[Stored items from a collection]

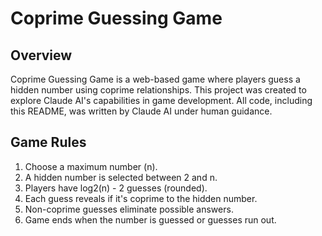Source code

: # Coprime Guessing Game

## Overview
Coprime Guessing Game is a web-based game where players guess a hidden number using coprime relationships. 
This project was created to explore Claude AI's capabilities in game development. 
All code, including this README, was written by Claude AI under human guidance.

## Game Rules
1. Choose a maximum number (n).
2. A hidden number is selected between 2 and n.
3. Players have log2(n) - 2 guesses (rounded).
4. Each guess reveals if it's coprime to the hidden number.
5. Non-coprime guesses eliminate possible answers.
6. Game ends when the number is guessed or guesses run out.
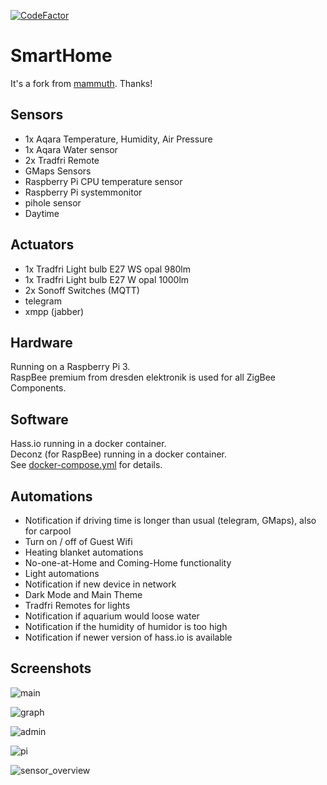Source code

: [![CodeFactor](https://www.codefactor.io/repository/github/thorshamster/smarthome/badge)](https://www.codefactor.io/repository/github/thorshamster/smarthome)

# SmartHome

It's a fork from [mammuth](https://github.com/mammuth/home-assistant-configuration). Thanks!

## Sensors
*   1x Aqara Temperature, Humidity, Air Pressure
*   1x Aqara Water sensor
*   2x Tradfri Remote
*   GMaps Sensors
*   Raspberry Pi CPU temperature sensor
*   Raspberry Pi systemmonitor
*   pihole sensor
*   Daytime

## Actuators
*   1x Tradfri Light bulb E27 WS opal 980lm
*   1x Tradfri Light bulb E27 W opal 1000lm
*   2x Sonoff Switches (MQTT)
*   telegram
*   xmpp (jabber)

## Hardware

Running on a Raspberry Pi 3. \
RaspBee premium from dresden elektronik is used for all ZigBee Components.

## Software

Hass.io running in a docker container. \
Deconz (for RaspBee) running in a docker container. \
See [docker-compose.yml](docker-compose.yml) for details.

## Automations

*   Notification if driving time is longer than usual (telegram, GMaps), also for carpool
*   Turn on / off of Guest Wifi
*   Heating blanket automations
*   No-one-at-Home and Coming-Home functionality
*   Light automations
*   Notification if new device in network
*   Dark Mode and Main Theme
*   Tradfri Remotes for lights
*   Notification if aquarium would loose water
*   Notification if the humidity of humidor is too high
*   Notification if newer version of hass.io is available

## Screenshots

![main](https://user-images.githubusercontent.com/48162347/63213761-8b2b0280-c110-11e9-969c-2f7ce5544fc2.png)

![graph](https://user-images.githubusercontent.com/48162347/63213769-9ed66900-c110-11e9-8056-cf1a4c4c3f80.png)

![admin](https://user-images.githubusercontent.com/48162347/63213772-a564e080-c110-11e9-8528-ebe9318fc1dc.png)

![pi](https://user-images.githubusercontent.com/48162347/63213777-aac22b00-c110-11e9-9df5-3499f6ab8988.png)

![sensor_overview](https://user-images.githubusercontent.com/48162347/63213778-b01f7580-c110-11e9-8615-d4527fa8f8c9.png)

> What you are asked to do: Without including any picture, retype the entries exactly.

> Solution:
Source code

: # Coprime Guessing Game

## Overview
Coprime Guessing Game is a web-based game where players guess a hidden number using coprime relationships. 
This project was created to explore Claude AI's capabilities in game development. 
All code, including this README, was written by Claude AI under human guidance.

## Game Rules
1. Choose a maximum number (n).
2. A hidden number is selected between 2 and n.
3. Players have log2(n) - 2 guesses (rounded).
4. Each guess reveals if it's coprime to the hidden number.
5. Non-coprime guesses eliminate possible answers.
6. Game ends when the number is guessed or guesses run out.
Source code

: [![CodeFactor](https://www.codefactor.io/repository/github/thorshamster/smarthome/badge)](https://www.codefactor.io/repository/github/thorshamster/smarthome)

# SmartHome

It's a fork from [mammuth](https://github.com/mammuth/home-assistant-configuration). Thanks!

## Sensors
*   1x Aqara Temperature, Humidity, Air Pressure
*   1x Aqara Water sensor
*   2x Tradfri Remote
*   GMaps Sensors
*   Raspberry Pi CPU temperature sensor
*   Raspberry Pi systemmonitor
*   pihole sensor
*   Daytime

## Actuators
*   1x Tradfri Light bulb E27 WS opal 980lm
*   1x Tradfri Light bulb E27 W opal 1000lm
*   2x Sonoff Switches (MQTT)
*   telegram
*   xmpp (jabber)

## Hardware

Running on a Raspberry Pi 3. \
RaspBee premium from dresden elektronik is used for all ZigBee Components.

## Software

Hass.io running in a docker container. \
Deconz (for RaspBee) running in a docker container. \
See [docker-compose.yml](docker-compose.yml) for details.

## Automations

*   Notification if driving time is longer than usual (telegram, GMaps), also for carpool
*   Turn on / off of Guest Wifi
*   Heating blanket automations
*   No-one-at-Home and Coming-Home functionality
*   Light automations
*   Notification if new device in network
*   Dark Mode and Main Theme
*   Tradfri Remotes for lights
*   Notification if aquarium would loose water
*   Notification if the humidity of humidor is too high
*   Notification if newer version of hass.io is available

## Screenshots

![main](https://user-images.githubusercontent.com/48162347/63213761-8b2b0280-c110-11e9-969c-2f7ce5544fc2.png)

![graph](https://user-images.githubusercontent.com/48162347/63213769-9ed66900-c110-11e9-8056-cf1a4c4c3f80.png)

![admin](https://user-images.githubusercontent.com/48162347/63213772-a564e080-c110-11e9-8528-ebe9318fc1dc.png)

![pi](https://user-images.githubusercontent.com/48162347/63213777-aac22b00-c110-11e9-9df5-3499f6ab8988.png)

![sensor_overview](https://user-images.githubusercontent.com/48162347/63213778-b01f7580-c110-11e9-8615-d4527fa8f8c9.png)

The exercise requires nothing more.